>>>>>

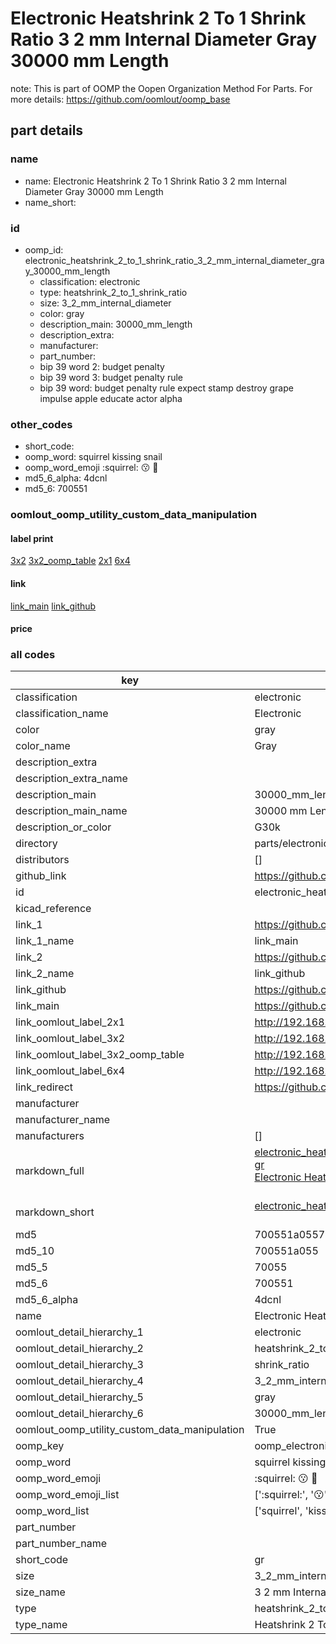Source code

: # Electronic Heatshrink 2 To 1 Shrink Ratio 3 2 mm Internal Diameter Gray 30000 mm Length  

note: This is part of OOMP the Oopen Organization Method For Parts. For more details: https://github.com/oomlout/oomp_base

##  part details
  







### name
* name: Electronic Heatshrink 2 To 1 Shrink Ratio 3 2 mm Internal Diameter Gray 30000 mm Length
* name_short: 
### id
* oomp_id: electronic_heatshrink_2_to_1_shrink_ratio_3_2_mm_internal_diameter_gray_30000_mm_length
  * classification: electronic
  * type: heatshrink_2_to_1_shrink_ratio
  * size: 3_2_mm_internal_diameter
  * color: gray
  * description_main: 30000_mm_length
  * description_extra: 
  * manufacturer: 
  * part_number: 
  * bip 39 word 2: budget penalty
  * bip 39 word 3: budget penalty rule
  * bip 39 word: budget penalty rule expect stamp destroy grape impulse apple educate actor alpha

### other_codes
* short_code: 
* oomp_word: squirrel kissing snail
* oomp_word_emoji :squirrel: :kissing: :snail:
* md5_6_alpha: 4dcnl
* md5_6: 700551






### oomlout_oomp_utility_custom_data_manipulation
#### label print
[3x2](http://192.168.1.245:1112/?label=oomp%204dcnl)
[3x2_oomp_table](http://192.168.1.108:1112/?label=oomp%204dcnl)
[2x1](http://192.168.1.242:1112/?label=oomp%204dcnl)
[6x4](http://192.168.1.55:1112/?label=oomp%204dcnl)    

#### link

[link_main](https://github.com/oomlout/oomlout_oomp_version_1_messy/tree/main/parts/electronic_heatshrink_2_to_1_shrink_ratio_3_2_mm_internal_diameter_gray_30000_mm_length) [link_github](https://github.com/oomlout/oomlout_oomp_version_1_messy/tree/main/parts/electronic_heatshrink_2_to_1_shrink_ratio_3_2_mm_internal_diameter_gray_30000_mm_length)                             

#### price







### all codes 
| key | value |  
| --- | --- |  
| classification | electronic |  
| classification_name | Electronic |  
| color | gray |  
| color_name | Gray |  
| description_extra |  |  
| description_extra_name |  |  
| description_main | 30000_mm_length |  
| description_main_name | 30000 mm Length |  
| description_or_color | G30k |  
| directory | parts/electronic_heatshrink_2_to_1_shrink_ratio_3_2_mm_internal_diameter_gray_30000_mm_length |  
| distributors | [] |  
| github_link | https://github.com/oomlout/oomlout_oomp_part_src/tree/main/parts/electronic_heatshrink_2_to_1_shrink_ratio_3_2_mm_internal_diameter_gray_30000_mm_length |  
| id | electronic_heatshrink_2_to_1_shrink_ratio_3_2_mm_internal_diameter_gray_30000_mm_length |  
| kicad_reference |  |  
| link_1 | https://github.com/oomlout/oomlout_oomp_version_1_messy/tree/main/parts/electronic_heatshrink_2_to_1_shrink_ratio_3_2_mm_internal_diameter_gray_30000_mm_length |  
| link_1_name | link_main |  
| link_2 | https://github.com/oomlout/oomlout_oomp_version_1_messy/tree/main/parts/electronic_heatshrink_2_to_1_shrink_ratio_3_2_mm_internal_diameter_gray_30000_mm_length |  
| link_2_name | link_github |  
| link_github | https://github.com/oomlout/oomlout_oomp_version_1_messy/tree/main/parts/electronic_heatshrink_2_to_1_shrink_ratio_3_2_mm_internal_diameter_gray_30000_mm_length |  
| link_main | https://github.com/oomlout/oomlout_oomp_version_1_messy/tree/main/parts/electronic_heatshrink_2_to_1_shrink_ratio_3_2_mm_internal_diameter_gray_30000_mm_length |  
| link_oomlout_label_2x1 | http://192.168.1.242:1112/?label=oomp%204dcnl |  
| link_oomlout_label_3x2 | http://192.168.1.245:1112/?label=oomp%204dcnl |  
| link_oomlout_label_3x2_oomp_table | http://192.168.1.108:1112/?label=oomp%204dcnl |  
| link_oomlout_label_6x4 | http://192.168.1.55:1112/?label=oomp%204dcnl |  
| link_redirect | https://github.com/oomlout/oomlout_oomp_version_1_messy/tree/main/parts/electronic_heatshrink_2_to_1_shrink_ratio_3_2_mm_internal_diameter_gray_30000_mm_length |  
| manufacturer |  |  
| manufacturer_name |  |  
| manufacturers | [] |  
| markdown_full | [electronic_heatshrink_2_to_1_shrink_ratio_3_2_mm_internal_diameter_gray_30000_mm_length](none)<br>[gr](none)<br>[Electronic Heatshrink 2 To 1 Shrink Ratio 3 2 Mm Internal Diameter Gray 30000 Mm Length](none)<br><br> |  
| markdown_short | [electronic_heatshrink_2_to_1_shrink_ratio_3_2_mm_internal_diameter_gray_30000_mm_length](none)<br><br> |  
| md5 | 700551a055722cb8f0ea35057a68a0ec |  
| md5_10 | 700551a055 |  
| md5_5 | 70055 |  
| md5_6 | 700551 |  
| md5_6_alpha | 4dcnl |  
| name | Electronic Heatshrink 2 To 1 Shrink Ratio 3 2 mm Internal Diameter Gray 30000 mm Length |  
| oomlout_detail_hierarchy_1 | electronic |  
| oomlout_detail_hierarchy_2 | heatshrink_2_to_1 |  
| oomlout_detail_hierarchy_3 | shrink_ratio |  
| oomlout_detail_hierarchy_4 | 3_2_mm_internal_diameter |  
| oomlout_detail_hierarchy_5 | gray |  
| oomlout_detail_hierarchy_6 | 30000_mm_length |  
| oomlout_oomp_utility_custom_data_manipulation | True |  
| oomp_key | oomp_electronic_heatshrink_2_to_1_shrink_ratio_3_2_mm_internal_diameter_gray_30000_mm_length |  
| oomp_word | squirrel kissing snail |  
| oomp_word_emoji | :squirrel: :kissing: :snail: |  
| oomp_word_emoji_list | [':squirrel:', ':kissing:', ':snail:'] |  
| oomp_word_list | ['squirrel', 'kissing', 'snail'] |  
| part_number |  |  
| part_number_name |  |  
| short_code | gr |  
| size | 3_2_mm_internal_diameter |  
| size_name | 3 2 mm Internal Diameter |  
| type | heatshrink_2_to_1_shrink_ratio |  
| type_name | Heatshrink 2 To 1 Shrink Ratio |  
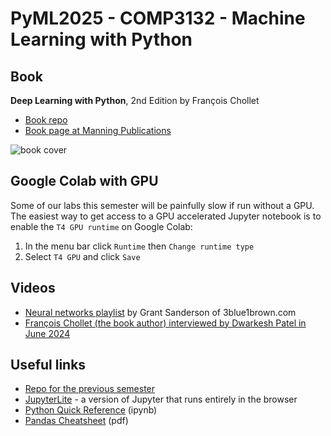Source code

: # PyML2025 - COMP3132 - Machine Learning with Python

## Book
**Deep Learning with Python**, 2nd Edition by François Chollet
- [Book repo](https://github.com/fchollet/deep-learning-with-python-notebooks)
- [Book page at Manning Publications](https://www.manning.com/books/deep-learning-with-python-second-edition)

![book cover](https://images.manning.com/264/352/resize/book/a/2a49d38-96e5-4bf7-8555-57f689c52ebf/Chollet-2ed-HI.png)

## Google Colab with GPU
Some of our labs this semester will be painfully slow if run without a GPU. The easiest way to get access to a GPU accelerated Jupyter notebook is to enable the `T4 GPU runtime` on Google Colab:

1. In the menu bar click `Runtime` then `Change runtime type`
1. Select `T4 GPU` and click `Save`

## Videos
- [Neural networks playlist](https://www.youtube.com/playlist?list=PLZHQObOWTQDNU6R1_67000Dx_ZCJB-3pi) by Grant Sanderson of 3blue1brown.com
- [François Chollet (the book author) interviewed by Dwarkesh Patel in June 2024](https://www.youtube.com/watch?v=UakqL6Pj9xo)

## Useful links
- [Repo for the previous semester](https://github.com/kamrik/PyData2024)
- [JupyterLite](https://jupyterlite.github.io/demo/lab/index.html) - a version of Jupyter that runs entirely in the browser
- [Python Quick Reference](https://nbviewer.org/github/justmarkham/python-reference/blob/master/reference.ipynb) (ipynb)
- [Pandas Cheatsheet](https://pandas.pydata.org/Pandas_Cheat_Sheet.pdf) (pdf)

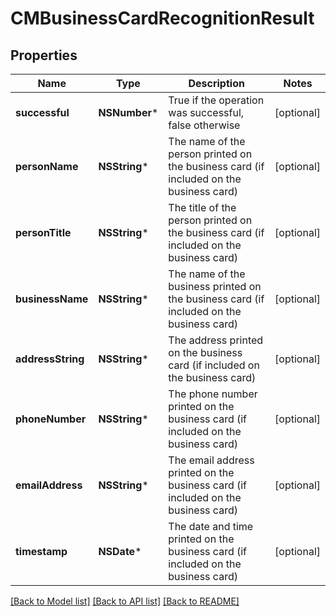 # CMBusinessCardRecognitionResult

## Properties
Name | Type | Description | Notes
------------ | ------------- | ------------- | -------------
**successful** | **NSNumber*** | True if the operation was successful, false otherwise | [optional] 
**personName** | **NSString*** | The name of the person printed on the business card (if included on the business card) | [optional] 
**personTitle** | **NSString*** | The title of the person printed on the business card (if included on the business card) | [optional] 
**businessName** | **NSString*** | The name of the business printed on the business card (if included on the business card) | [optional] 
**addressString** | **NSString*** | The address printed on the business card (if included on the business card) | [optional] 
**phoneNumber** | **NSString*** | The phone number printed on the business card (if included on the business card) | [optional] 
**emailAddress** | **NSString*** | The email address printed on the business card (if included on the business card) | [optional] 
**timestamp** | **NSDate*** | The date and time printed on the business card (if included on the business card) | [optional] 

[[Back to Model list]](../README.md#documentation-for-models) [[Back to API list]](../README.md#documentation-for-api-endpoints) [[Back to README]](../README.md)


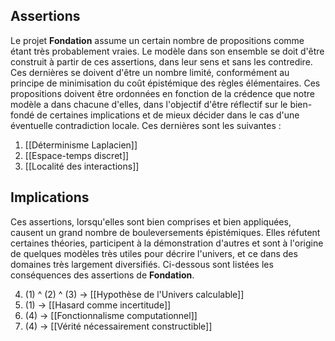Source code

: ## Assertions

Le projet **Fondation** assume un certain nombre de propositions comme étant très probablement vraies. Le modèle dans son ensemble se doit d'être construit à partir de ces assertions, dans leur sens et sans les contredire. Ces dernières se doivent d'être un nombre limité, conformément au principe de minimisation du coût épistémique des règles élémentaires. Ces propositions doivent être ordonnées en fonction de la crédence que notre modèle a dans chacune d'elles, dans l'objectif d'être réflectif sur le bien-fondé de certaines implications et de mieux décider dans le cas d'une éventuelle contradiction locale. Ces dernières sont les suivantes :

1. [[Déterminisme Laplacien]]
2. [[Espace-temps discret]]
3. [[Localité des interactions]]
 
## Implications

Ces assertions, lorsqu'elles sont bien comprises et bien appliquées, causent un grand nombre de bouleversements épistémiques. Elles réfutent certaines théories, participent à la démonstration d'autres et sont à l'origine de quelques modèles très utiles pour décrire l'univers, et ce dans des domaines très largement diversifiés. Ci-dessous sont listées les conséquences des assertions de **Fondation**.

4. (1) ^ (2) ^ (3) -> [[Hypothèse de l'Univers calculable]]
5. (1) -> [[Hasard comme incertitude]]
6. (4) -> [[Fonctionnalisme computationnel]]
7. (4) -> [[Vérité nécessairement constructible]]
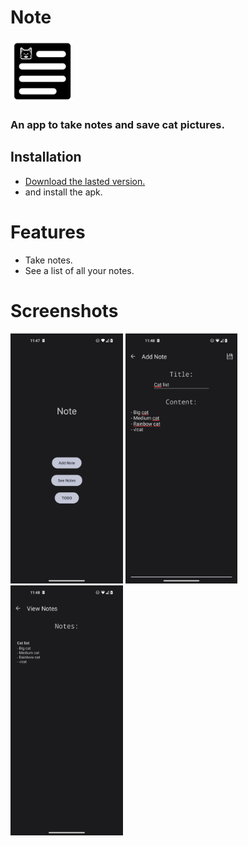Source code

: # Note

<div>
  <img alt="Logo" src="docs/images/logos/logo2%20bg%20black.png" width="100" />
  <h3>An app to take notes and save cat pictures.</h3>
</div>

## Installation

- [Download the lasted version.](https://github.com/Tom60chat/Note/releases/latest)
- and install the apk.

# Features

- Take notes.
- See a list of all your notes.

# Screenshots

<div style="display:inline-block;">
  <img alt="Screenshot" src="docs/images/screenshots/Screenshot%20-%20en%20-%20menu.png" height="400" />
  <img alt="Screenshot" src="docs/images/screenshots/Screenshot%20-%20en%20-%20add.png" height="400" />
  <img alt="Screenshot" src="docs/images/screenshots/Screenshot%20-%20en%20-%20list.png" height="400" />
</div>
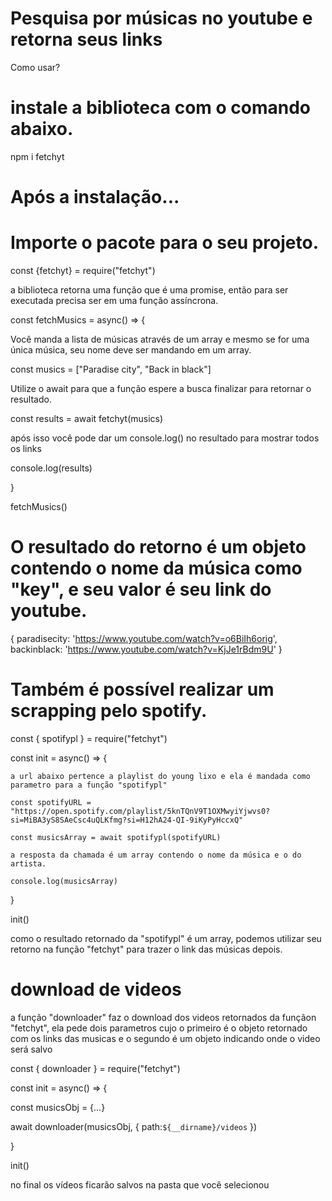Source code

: 
# Pesquisa por músicas no youtube e retorna seus links

Como usar?

# instale a biblioteca com o comando abaixo.

npm i fetchyt

# Após a instalação...

# Importe o pacote para o seu projeto.

const {fetchyt} = require("fetchyt")

a biblioteca retorna uma função que é uma promise, então para ser executada precisa ser em uma função assíncrona.

const fetchMusics = async() => {

  Você manda a lista de músicas através de um array e mesmo se for uma única música, seu nome deve ser mandando em um array.

  const musics = ["Paradise city", "Back in black"]

  Utilize o await para que a função espere a busca finalizar para retornar o resultado.

  const results = await fetchyt(musics)

  após isso você pode dar um console.log() no resultado para mostrar todos os links

  console.log(results)

}

fetchMusics()


# O resultado do retorno é um objeto contendo o nome da música como "key", e seu valor é seu link do youtube.

{
  paradisecity: 'https://www.youtube.com/watch?v=o6BiIh6orig',
  backinblack: 'https://www.youtube.com/watch?v=KjJe1rBdm9U'
}

# Também é possível realizar um scrapping pelo spotify.

const { spotifypl } = require("fetchyt")

const init = async() => {

    a url abaixo pertence a playlist do young lixo e ela é mandada como parametro para a função "spotifypl"

    const spotifyURL = "https://open.spotify.com/playlist/5knTQnV9T1OXMwyiYjwvs0?si=MiBA3yS8SAeCsc4uQLKfmg?si=H12hA24-QI-9iKyPyHccxQ"

    const musicsArray = await spotifypl(spotifyURL)

    a resposta da chamada é um array contendo o nome da música e o do artista.

    console.log(musicsArray)
}

init()

como o resultado retornado da "spotifypl" é um array, podemos utilizar seu retorno na função "fetchyt" para trazer o link das músicas depois.

# download de videos

a função "downloader" faz o download dos videos retornados da funçãon "fetchyt", ela pede dois parametros cujo o primeiro é o objeto retornado com os links das musicas e o segundo é um objeto indicando onde o video será salvo

const { downloader } = require("fetchyt")

const init = async() => {

  const musicsObj = {...}

  await downloader(musicsObj, {
      path:`${__dirname}/videos`
  })
   
}

init()

no final os vídeos ficarão salvos na pasta que você selecionou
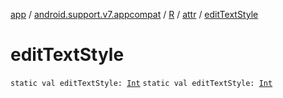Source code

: [app](../../../index.md) / [android.support.v7.appcompat](../../index.md) / [R](../index.md) / [attr](index.md) / [editTextStyle](.)

# editTextStyle

`static val editTextStyle: `[`Int`](https://kotlinlang.org/api/latest/jvm/stdlib/kotlin/-int/index.html)
`static val editTextStyle: `[`Int`](https://kotlinlang.org/api/latest/jvm/stdlib/kotlin/-int/index.html)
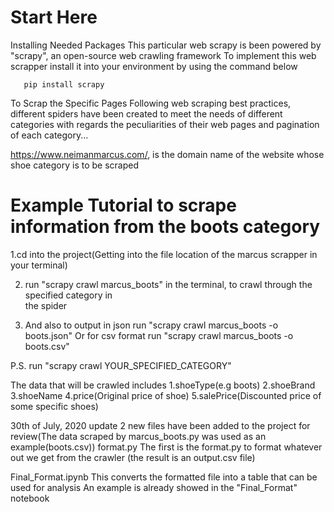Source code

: # Start Here

Installing Needed Packages
This particular web scrapy is been powered by "scrapy", an open-source web crawling framework
To implement this web scrapper install it into your environment by using the command below

       pip install scrapy

To Scrap the Specific Pages
Following web scraping best practices, different spiders have been created to meet the needs of different categories with regards the peculiarities of their web pages and pagination of each category...

https://www.neimanmarcus.com/, is the domain name of the website whose shoe category is to be scraped


# Example Tutorial to scrape information from the boots category
1.cd into the project(Getting into the file location of the marcus scrapper in your terminal)

2. run "scrapy crawl marcus_boots" in the terminal, to crawl through the specified category in  
   the spider

3. And also to output in json
   run "scrapy crawl marcus_boots -o boots.json"
   Or for csv format
   run "scrapy crawl marcus_boots -o boots.csv"

P.S.
run "scrapy crawl YOUR_SPECIFIED_CATEGORY"

The data that will be crawled includes
1.shoeType(e.g boots)
2.shoeBrand
3.shoeName
4.price(Original price of shoe)
5.salePrice(Discounted price of some specific shoes)

30th of July, 2020 update
2 new files have been added to the project for review(The data scraped by marcus_boots.py was used as an example(boots.csv))
format.py
The first is the format.py to format whatever out we get from the crawler
(the result is an output.csv file)

Final_Format.ipynb
This converts the formatted file into a table that can be used for analysis
An example is already showed in the "Final_Format" notebook
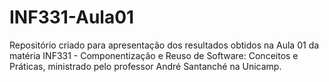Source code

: # INF331-Aula01
Repositório criado para apresentação dos resultados obtidos na Aula 01 da matéria INF331 - Componentização e Reuso de Software: Conceitos e Práticas, ministrado pelo professor André Santanché na Unicamp.
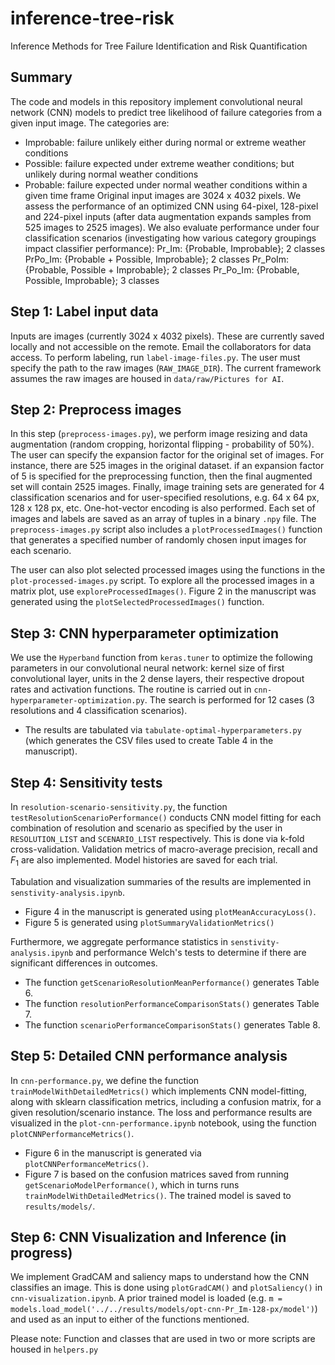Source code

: # inference-tree-risk
Inference Methods for Tree Failure Identification and Risk Quantification

## Summary
The code and models in this repository implement convolutional neural network (CNN) models to predict tree likelihood of failure categories from a given input image. The categories are:
- Improbable: failure unlikely either during normal or extreme weather conditions
- Possible: failure expected under extreme weather conditions; but unlikely during normal weather conditions
- Probable: failure expected under normal weather conditions within a given time frame
Original input images are 3024 x 4032 pixels. We assess the performance of an optimized CNN using 64-pixel, 128-pixel and 224-pixel inputs (after data augmentation expands samples from 525 images to 2525 images).
We also evaluate performance under four classification scenarios (investigating how various category groupings impact classifier performance):
Pr_Im: {Probable, Improbable}; 2 classes
PrPo_Im: {Probable + Possible, Improbable}; 2 classes
Pr_PoIm: {Probable, Possible + Improbable}; 2 classes
Pr_Po_Im: {Probable, Possible, Improbable}; 3 classes

## Step 1: Label input data
Inputs are images (currently 3024 x 4032 pixels). These are currently saved locally and not accessible on the remote. Email the collaborators for data access. To perform labeling, run `label-image-files.py`. The user must specify the path to the raw images (`RAW_IMAGE_DIR`). The current framework assumes the raw images are housed in `data/raw/Pictures for AI`.


## Step 2: Preprocess images
In this step (`preprocess-images.py`), we perform image resizing and data augmentation (random cropping, horizontal flipping - probability of 50%). The user can specify the expansion factor for the original set of images. For instance, there are 525 images in the original dataset. if an expansion factor of 5 is specified for the preprocessing function, then the final augmented set will contain 2525 images. Finally, image training sets are generated for 4 classification scenarios and for user-specified resolutions, e.g. 64 x 64 px, 128 x 128 px, etc. One-hot-vector encoding is also performed. Each set of images and labels are saved as an array of tuples in a binary `.npy` file. The `preprocess-images.py` script also includes a `plotProcessedImages()` function that generates a specified number of randomly chosen input images for each scenario.

The user can also plot selected processed images using the functions in the `plot-processed-images.py` script. To explore all the processed images in a matrix plot, use `exploreProcessedImages()`. Figure 2 in the manuscript was generated using the `plotSelectedProcessedImages()` function.

## Step 3: CNN hyperparameter optimization
We use the `Hyperband` function from `keras.tuner` to optimize the following parameters in our convolutional neural network: kernel size of first convolutional layer, units in the 2 dense layers, their respective dropout rates and activation functions. The routine is carried out in `cnn-hyperparameter-optimization.py`. The search is performed for 12 cases (3 resolutions and 4 classification scenarios).
- The results are tabulated via `tabulate-optimal-hyperparameters.py` (which generates the CSV files used to create Table 4 in the manuscript).

## Step 4: Sensitivity tests
In `resolution-scenario-sensitivity.py`, the function `testResolutionScenarioPerformance()` conducts CNN model fitting for each combination of resolution and scenario as specified by the user in `RESOLUTION_LIST` and `SCENARIO_LIST` respectively. This is done via k-fold cross-validation. Validation metrics of macro-average precision, recall and $F_1$ are also implemented. Model histories are saved for each trial.

Tabulation and visualization summaries of the results are implemented in `senstivity-analysis.ipynb`.
- Figure 4 in the manuscript is generated using `plotMeanAccuracyLoss()`.
- Figure 5 is generated using `plotSummaryValidationMetrics()`

Furthermore, we aggregate performance statistics in `senstivity-analysis.ipynb` and performance Welch's tests to determine  if there are significant differences in outcomes.
- The function `getScenarioResolutionMeanPerformance()` generates Table 6.
- The function `resolutionPerformanceComparisonStats()` generates Table 7.
- The function `scenarioPerformanceComparisonStats()` generates Table 8.

## Step 5: Detailed CNN performance analysis
In `cnn-performance.py`, we define the function `trainModelWithDetailedMetrics()` which implements CNN model-fitting, along with sklearn classification metrics, including a confusion matrix, for a given resolution/scenario instance. The loss and performance results are visualized in the `plot-cnn-performance.ipynb` notebook, using the function `plotCNNPerformanceMetrics()`.
- Figure 6 in the manuscript is generated via `plotCNNPerformanceMetrics()`.
- Figure 7 is based on the confusion matrices saved from running `getScenarioModelPerformance()`, which in turns runs `trainModelWithDetailedMetrics()`.
The trained model is saved to `results/models/`.

## Step 6: CNN Visualization and Inference (in progress)
We implement GradCAM and saliency maps to understand how the CNN classifies an image. This is done using `plotGradCAM()` and `plotSaliency()` in `cnn-visualization.ipynb`. A prior trained model is loaded (e.g. `m = models.load_model('../../results/models/opt-cnn-Pr_Im-128-px/model')`) and used as an input to either of the functions mentioned.


Please note: Function and classes that are used in two or more scripts are housed in `helpers.py`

<<<<<

How to complete this task: With the pictures omitted, set down each line exactly, starting at the first line of the records above and ending with the line that contains "2: budget penalty".

Answer below:
Source code

: # Electronic Heatshrink 2 To 1 Shrink Ratio 3 2 mm Internal Diameter Gray 30000 mm Length  

note: This is part of OOMP the Oopen Organization Method For Parts. For more details: https://github.com/oomlout/oomp_base

##  part details
  







### name
* name: Electronic Heatshrink 2 To 1 Shrink Ratio 3 2 mm Internal Diameter Gray 30000 mm Length
* name_short: 
### id
* oomp_id: electronic_heatshrink_2_to_1_shrink_ratio_3_2_mm_internal_diameter_gray_30000_mm_length
  * classification: electronic
  * type: heatshrink_2_to_1_shrink_ratio
  * size: 3_2_mm_internal_diameter
  * color: gray
  * description_main: 30000_mm_length
  * description_extra: 
  * manufacturer: 
  * part_number: 
  * bip 39 word 2: budget penalty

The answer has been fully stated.